Pourquoi s’obstiner à faire une distinction entre « mathématique pure » et « mathématique appliquée » quand chacune a régulièrement des incidences positives sur l’autre ? Un bel exemple nous en est donné par le problème des trois corps en mécanique céleste. Son histoire est aussi celle de la revue spécialisée Acta Mathematica, fondée en 1882 par le mathématicien suédois Gösta Mittag-Leffler. En 1889, afin d’en asseoir le prestige, ce dernier voulut profiter des festivités organisées pour la célébration du soixantième anniversaire du roi Oscar II de Suède, lui-même amateur de mathématiques, qui proposait d’offrir pour l’occasion un prix substantiel à qui apporterait la solution à un problème important.
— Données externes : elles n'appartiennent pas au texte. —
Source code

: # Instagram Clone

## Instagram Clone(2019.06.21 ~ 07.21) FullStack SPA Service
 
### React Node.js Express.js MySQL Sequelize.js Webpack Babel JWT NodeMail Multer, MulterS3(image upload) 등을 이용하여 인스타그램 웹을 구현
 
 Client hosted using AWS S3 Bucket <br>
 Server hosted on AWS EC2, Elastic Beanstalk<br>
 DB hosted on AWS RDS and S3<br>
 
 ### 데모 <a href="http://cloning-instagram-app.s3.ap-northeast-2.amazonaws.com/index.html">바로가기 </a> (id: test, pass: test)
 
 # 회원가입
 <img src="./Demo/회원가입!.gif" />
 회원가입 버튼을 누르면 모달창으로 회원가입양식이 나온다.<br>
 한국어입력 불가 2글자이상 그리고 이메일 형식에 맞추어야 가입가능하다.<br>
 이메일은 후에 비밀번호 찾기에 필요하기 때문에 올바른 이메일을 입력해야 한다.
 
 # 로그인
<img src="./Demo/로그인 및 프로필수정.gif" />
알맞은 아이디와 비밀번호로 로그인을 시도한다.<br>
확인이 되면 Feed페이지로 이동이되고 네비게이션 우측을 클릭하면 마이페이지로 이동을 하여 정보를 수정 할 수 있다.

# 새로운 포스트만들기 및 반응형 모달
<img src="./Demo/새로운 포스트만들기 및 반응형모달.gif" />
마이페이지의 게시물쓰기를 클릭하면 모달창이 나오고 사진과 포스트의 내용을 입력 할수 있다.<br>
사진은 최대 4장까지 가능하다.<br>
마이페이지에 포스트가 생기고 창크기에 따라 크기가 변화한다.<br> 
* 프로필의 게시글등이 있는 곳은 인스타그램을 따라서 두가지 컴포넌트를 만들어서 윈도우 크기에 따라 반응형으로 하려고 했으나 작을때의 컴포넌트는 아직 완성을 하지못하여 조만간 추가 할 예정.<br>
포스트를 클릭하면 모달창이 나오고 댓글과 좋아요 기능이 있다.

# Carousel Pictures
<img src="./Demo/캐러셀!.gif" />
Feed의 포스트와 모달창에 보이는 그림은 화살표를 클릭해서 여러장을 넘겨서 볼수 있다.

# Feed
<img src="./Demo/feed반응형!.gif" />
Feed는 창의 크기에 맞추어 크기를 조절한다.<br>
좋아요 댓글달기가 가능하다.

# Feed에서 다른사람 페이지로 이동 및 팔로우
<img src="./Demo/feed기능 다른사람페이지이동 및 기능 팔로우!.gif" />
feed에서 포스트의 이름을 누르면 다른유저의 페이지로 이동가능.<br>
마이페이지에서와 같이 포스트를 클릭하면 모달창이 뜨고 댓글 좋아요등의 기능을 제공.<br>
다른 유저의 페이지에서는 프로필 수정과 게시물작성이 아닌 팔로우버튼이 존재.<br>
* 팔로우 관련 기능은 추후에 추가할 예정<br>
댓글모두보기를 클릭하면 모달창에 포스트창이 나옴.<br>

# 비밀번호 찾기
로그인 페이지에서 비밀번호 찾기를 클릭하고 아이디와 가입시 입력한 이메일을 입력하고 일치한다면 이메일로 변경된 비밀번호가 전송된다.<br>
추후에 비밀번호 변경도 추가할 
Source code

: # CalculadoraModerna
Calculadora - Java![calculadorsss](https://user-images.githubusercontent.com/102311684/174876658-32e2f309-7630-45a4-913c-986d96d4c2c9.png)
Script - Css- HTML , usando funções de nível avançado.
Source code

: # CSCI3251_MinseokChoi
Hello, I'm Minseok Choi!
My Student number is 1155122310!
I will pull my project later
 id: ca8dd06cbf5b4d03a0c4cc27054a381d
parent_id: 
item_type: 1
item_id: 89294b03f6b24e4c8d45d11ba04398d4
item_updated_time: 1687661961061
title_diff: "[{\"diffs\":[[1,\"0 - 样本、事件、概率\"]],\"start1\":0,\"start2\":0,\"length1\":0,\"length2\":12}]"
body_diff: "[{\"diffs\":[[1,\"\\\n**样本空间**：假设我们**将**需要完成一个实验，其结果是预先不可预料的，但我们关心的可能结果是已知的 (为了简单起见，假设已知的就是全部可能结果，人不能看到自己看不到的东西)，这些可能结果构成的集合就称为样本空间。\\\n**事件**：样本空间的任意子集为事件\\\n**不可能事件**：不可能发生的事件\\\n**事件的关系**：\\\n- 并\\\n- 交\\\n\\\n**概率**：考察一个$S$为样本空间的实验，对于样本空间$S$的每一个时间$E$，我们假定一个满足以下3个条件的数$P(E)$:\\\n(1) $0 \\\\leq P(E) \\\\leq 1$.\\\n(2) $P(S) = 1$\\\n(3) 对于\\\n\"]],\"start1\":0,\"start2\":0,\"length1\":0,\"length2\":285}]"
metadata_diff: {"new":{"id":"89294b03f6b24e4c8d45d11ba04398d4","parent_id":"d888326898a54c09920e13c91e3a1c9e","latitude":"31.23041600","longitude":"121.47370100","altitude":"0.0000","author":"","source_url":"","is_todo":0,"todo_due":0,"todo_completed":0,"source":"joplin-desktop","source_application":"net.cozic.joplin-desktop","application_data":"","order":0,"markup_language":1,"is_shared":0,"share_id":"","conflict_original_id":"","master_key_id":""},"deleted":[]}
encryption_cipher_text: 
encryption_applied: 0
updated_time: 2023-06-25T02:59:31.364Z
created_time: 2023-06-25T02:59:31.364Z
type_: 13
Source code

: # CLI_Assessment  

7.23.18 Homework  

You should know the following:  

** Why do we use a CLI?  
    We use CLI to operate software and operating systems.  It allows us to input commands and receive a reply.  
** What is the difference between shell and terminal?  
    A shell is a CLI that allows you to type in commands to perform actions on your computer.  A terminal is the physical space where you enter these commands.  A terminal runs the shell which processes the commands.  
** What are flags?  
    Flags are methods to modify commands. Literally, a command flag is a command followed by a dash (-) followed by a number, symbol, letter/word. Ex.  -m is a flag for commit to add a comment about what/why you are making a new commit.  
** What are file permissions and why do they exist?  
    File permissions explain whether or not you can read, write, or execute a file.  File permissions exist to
Gösta Mittag-Leffler (1846–1927). Le roi Oscar II de Suède et de Norvège (1829–1907).
Un manuscrit mis au pilon
Répondant à cette invitation, Henri Poincaré proposa un mémoire de cent soixante pages intitulé Sur le problème des trois corps et les équations de la dynamique. Le prix lui fut attribué à l’unanimité du jury et son mémoire mis sous presse. Mais les choses se compliquèrent. Mittag-Leffler avait chargé le jeune mathématicien Lars Phragmén de relire attentivement le mémoire de Poincaré. Des réserves pertinentes furent mises au jour sur certains résultats du Français. Preuve de son intelligence supérieure, Poincaré reconnut ses erreurs et en assuma les responsabilités financières en remboursant tous les frais inhérents à la publication du premier mémoire, qui dut être mis au pilon ! Le travail initial, malgré les erreurs, demeure plus qu’intéressant du point de vue des mathématiques : il contient entre autres le fameux théorème de récurrence de Poincaré, qui est l’acte fondateur de la théorie ergodique (ou étude des systèmes dynamiques mesurés). Ce théorème affirme, sous certaines hypothèses raisonnables (voir FOCUS "Le théorème de récurrence de Poincaré), que pour « un très grand nombre » de conditions initiales, tout système dynamique va repasser au cours du temps aussi près que l’on veut de sa condition initiale, et ce de façon répétée.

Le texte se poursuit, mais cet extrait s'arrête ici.